Rex
Once your child starts school or even playgroup, joining the PTA seems to make perfect sense - raising much-needed funds, giving a few hours a week to helping out for a good cause, meeting other parents and maybe getting some interesting insider goss on the school's mysterious workings. If only it was that easy! First you have to negotiate the different committee types.
Committee mum is the one you avoid eye contact with at the school gates, always asking for raffle donations, tombola prizes, and – perish the thought – volunteers.
OK, I'll brave it out (*stands up Spartacus style) - I am that busy body. Although in my case, I've only reached the dizzy heights of playgroup.
So if you don't mind, I prefer the name committee mum, rather than PTA busy body mum.
Both of my sons have been through this playgroup, a registered charity which relies on fundraising. So to give a little back (and I'll admit, to exercise my brain cells) I've spent more than two years doing roles from chairperson to secretary, fundraiser and all-round general dogsbody.

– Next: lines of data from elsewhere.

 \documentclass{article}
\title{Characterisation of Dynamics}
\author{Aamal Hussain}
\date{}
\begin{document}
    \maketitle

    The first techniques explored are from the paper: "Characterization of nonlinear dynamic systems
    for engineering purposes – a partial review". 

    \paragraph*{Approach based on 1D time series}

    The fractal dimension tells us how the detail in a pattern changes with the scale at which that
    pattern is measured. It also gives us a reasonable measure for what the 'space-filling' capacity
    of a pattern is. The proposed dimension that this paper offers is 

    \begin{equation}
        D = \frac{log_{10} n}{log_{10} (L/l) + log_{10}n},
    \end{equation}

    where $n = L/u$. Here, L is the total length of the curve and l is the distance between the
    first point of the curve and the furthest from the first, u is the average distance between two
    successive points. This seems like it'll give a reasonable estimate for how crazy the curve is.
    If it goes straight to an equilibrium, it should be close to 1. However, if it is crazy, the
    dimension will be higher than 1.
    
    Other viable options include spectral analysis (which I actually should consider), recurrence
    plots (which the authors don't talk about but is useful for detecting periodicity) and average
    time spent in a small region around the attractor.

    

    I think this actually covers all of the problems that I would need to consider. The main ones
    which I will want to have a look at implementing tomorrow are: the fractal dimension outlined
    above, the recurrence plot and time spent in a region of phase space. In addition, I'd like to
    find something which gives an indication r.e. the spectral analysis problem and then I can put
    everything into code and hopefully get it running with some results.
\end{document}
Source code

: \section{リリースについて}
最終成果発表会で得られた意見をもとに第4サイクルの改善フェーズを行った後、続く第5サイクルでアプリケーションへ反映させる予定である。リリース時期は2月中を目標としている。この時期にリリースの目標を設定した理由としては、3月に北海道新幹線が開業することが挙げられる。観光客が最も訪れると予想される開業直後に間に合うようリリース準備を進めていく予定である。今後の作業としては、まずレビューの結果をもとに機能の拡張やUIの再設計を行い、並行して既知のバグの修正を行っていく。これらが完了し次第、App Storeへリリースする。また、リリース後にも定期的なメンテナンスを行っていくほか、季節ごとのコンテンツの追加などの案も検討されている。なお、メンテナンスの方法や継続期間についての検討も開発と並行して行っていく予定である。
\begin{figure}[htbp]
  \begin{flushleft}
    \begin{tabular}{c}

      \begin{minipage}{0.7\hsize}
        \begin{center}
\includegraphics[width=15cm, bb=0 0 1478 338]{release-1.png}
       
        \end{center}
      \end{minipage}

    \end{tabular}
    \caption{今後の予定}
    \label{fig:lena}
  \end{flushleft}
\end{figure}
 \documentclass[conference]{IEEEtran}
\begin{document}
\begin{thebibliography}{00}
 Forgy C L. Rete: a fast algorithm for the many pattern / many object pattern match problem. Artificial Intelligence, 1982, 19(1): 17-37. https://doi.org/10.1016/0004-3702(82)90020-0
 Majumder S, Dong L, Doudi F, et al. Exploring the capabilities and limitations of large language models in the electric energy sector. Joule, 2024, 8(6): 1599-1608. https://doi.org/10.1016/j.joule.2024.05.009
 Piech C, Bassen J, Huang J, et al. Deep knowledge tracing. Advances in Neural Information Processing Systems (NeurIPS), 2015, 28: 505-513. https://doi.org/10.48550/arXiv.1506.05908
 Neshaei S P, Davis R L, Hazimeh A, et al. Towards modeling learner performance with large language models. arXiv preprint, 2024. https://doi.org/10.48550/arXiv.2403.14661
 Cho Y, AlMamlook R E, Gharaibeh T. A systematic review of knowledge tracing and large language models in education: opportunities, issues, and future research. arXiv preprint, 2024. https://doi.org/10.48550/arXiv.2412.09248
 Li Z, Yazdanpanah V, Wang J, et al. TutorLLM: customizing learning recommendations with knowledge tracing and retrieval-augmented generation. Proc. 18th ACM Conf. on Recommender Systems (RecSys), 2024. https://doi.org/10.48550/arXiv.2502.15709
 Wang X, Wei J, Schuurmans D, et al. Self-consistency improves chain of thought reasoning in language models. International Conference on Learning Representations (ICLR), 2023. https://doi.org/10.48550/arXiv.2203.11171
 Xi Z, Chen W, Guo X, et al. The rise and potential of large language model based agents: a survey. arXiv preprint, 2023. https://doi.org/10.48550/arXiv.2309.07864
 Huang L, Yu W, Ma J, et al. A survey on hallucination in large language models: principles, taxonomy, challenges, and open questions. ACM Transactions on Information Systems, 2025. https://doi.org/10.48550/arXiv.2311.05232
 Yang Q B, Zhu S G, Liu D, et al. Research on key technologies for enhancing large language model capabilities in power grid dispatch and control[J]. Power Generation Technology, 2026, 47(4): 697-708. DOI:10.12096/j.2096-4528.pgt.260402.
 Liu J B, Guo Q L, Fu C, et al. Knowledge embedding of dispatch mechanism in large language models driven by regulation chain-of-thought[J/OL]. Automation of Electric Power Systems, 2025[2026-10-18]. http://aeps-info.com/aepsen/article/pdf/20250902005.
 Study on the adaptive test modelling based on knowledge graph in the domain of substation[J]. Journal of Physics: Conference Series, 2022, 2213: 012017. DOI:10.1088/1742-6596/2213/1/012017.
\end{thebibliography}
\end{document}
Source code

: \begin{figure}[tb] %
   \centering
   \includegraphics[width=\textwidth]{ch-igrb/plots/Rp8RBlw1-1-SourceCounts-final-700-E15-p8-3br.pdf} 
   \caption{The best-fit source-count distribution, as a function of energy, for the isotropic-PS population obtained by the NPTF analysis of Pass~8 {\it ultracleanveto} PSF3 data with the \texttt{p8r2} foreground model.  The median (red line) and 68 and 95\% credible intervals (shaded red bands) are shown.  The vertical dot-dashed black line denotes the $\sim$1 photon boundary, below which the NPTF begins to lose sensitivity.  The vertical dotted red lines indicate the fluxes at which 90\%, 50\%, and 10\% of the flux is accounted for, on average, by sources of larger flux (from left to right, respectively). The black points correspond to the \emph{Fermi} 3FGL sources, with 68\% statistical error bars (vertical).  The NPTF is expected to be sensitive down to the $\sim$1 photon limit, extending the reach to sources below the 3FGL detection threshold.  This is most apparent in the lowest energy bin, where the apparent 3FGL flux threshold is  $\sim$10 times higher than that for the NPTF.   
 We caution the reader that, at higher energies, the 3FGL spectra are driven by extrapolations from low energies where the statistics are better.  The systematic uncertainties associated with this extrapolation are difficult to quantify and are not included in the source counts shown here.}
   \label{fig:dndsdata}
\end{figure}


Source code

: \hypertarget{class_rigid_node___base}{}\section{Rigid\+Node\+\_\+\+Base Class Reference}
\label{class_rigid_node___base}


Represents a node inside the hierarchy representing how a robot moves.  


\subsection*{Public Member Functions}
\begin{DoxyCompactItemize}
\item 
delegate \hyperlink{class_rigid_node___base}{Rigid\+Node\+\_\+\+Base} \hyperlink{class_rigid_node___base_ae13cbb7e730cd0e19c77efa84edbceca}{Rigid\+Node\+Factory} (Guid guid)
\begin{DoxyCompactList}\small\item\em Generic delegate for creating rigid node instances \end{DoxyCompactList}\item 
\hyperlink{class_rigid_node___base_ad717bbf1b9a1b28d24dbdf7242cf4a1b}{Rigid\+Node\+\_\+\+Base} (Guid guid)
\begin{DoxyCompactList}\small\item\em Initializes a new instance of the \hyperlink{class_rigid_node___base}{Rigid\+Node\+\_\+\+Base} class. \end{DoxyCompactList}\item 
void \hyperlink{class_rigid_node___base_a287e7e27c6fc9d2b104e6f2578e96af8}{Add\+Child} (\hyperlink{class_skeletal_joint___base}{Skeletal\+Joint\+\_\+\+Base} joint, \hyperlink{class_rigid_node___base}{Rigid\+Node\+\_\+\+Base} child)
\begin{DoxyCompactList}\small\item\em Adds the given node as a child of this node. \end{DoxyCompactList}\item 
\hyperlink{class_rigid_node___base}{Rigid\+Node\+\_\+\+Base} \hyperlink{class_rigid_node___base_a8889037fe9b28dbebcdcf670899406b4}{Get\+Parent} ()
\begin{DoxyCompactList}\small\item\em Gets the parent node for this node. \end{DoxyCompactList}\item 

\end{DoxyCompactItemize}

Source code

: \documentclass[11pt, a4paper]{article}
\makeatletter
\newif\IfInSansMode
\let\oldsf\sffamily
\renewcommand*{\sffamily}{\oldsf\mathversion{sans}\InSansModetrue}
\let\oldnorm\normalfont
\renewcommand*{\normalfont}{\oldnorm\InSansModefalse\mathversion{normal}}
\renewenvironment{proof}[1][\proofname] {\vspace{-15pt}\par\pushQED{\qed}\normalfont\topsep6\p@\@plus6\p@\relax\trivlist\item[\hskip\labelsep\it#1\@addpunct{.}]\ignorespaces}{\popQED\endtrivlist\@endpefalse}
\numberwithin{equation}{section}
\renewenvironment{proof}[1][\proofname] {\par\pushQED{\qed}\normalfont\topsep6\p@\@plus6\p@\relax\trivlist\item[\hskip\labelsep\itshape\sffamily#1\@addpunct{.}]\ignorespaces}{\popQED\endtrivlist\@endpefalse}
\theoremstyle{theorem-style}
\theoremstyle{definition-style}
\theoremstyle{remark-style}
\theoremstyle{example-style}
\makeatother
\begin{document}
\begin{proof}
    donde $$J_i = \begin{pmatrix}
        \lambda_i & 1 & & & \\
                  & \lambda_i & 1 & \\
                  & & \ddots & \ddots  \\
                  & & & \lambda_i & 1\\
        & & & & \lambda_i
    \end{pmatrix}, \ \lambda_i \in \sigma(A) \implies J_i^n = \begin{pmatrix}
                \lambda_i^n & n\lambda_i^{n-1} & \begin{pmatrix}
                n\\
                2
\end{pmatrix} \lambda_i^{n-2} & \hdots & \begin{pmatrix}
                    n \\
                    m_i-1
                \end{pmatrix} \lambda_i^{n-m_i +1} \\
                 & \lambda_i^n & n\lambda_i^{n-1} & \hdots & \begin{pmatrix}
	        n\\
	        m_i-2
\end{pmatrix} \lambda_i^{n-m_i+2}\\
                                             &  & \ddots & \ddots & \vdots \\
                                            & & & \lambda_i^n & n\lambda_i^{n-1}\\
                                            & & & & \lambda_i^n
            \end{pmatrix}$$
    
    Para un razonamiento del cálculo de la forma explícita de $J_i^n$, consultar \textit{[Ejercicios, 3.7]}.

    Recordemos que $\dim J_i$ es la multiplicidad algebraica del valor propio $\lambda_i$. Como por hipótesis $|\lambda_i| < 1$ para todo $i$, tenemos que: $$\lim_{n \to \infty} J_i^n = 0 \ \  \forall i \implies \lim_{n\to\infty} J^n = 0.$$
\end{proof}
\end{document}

The majority of committee mums I've worked with are like minded, roll-your-sleeves-up-and-get-on-with-it women I'm incredibly thankful for. But I've met a less than helpful bunch who enjoy the title – without doing any of the actual work. They merit their own special names.
Let me introduce these mums and their tactics:
Rex
Ostrich mum
Definition: Buries her head in the sand while a hive of activity goes on around her. Misses meetings and claims she never got messages.
Most likely to say: "I didn't realise there was a Spring Fair/cake sale/sponsored walk. Nobody told me."
You nod and smile sweetly, thinking of the six weeks' worth of emails, the posters everywhere and the texts you sent out, letting everyone know about the event and asking for parent helpers. Was she on Timbuktu?
Martyr mum
Definition: Takes on a few jobs, then gets stroppy if asked to do anything else. Meanwhile, the rest of us are doing twice as much.
Most likely to say: "I've done my bit. I'm not having this dumped on me."
You've only asked her to do one thing while you source raffle prizes, sell tickets, send thank you letters, put up posters and generally have a nervous breakdown.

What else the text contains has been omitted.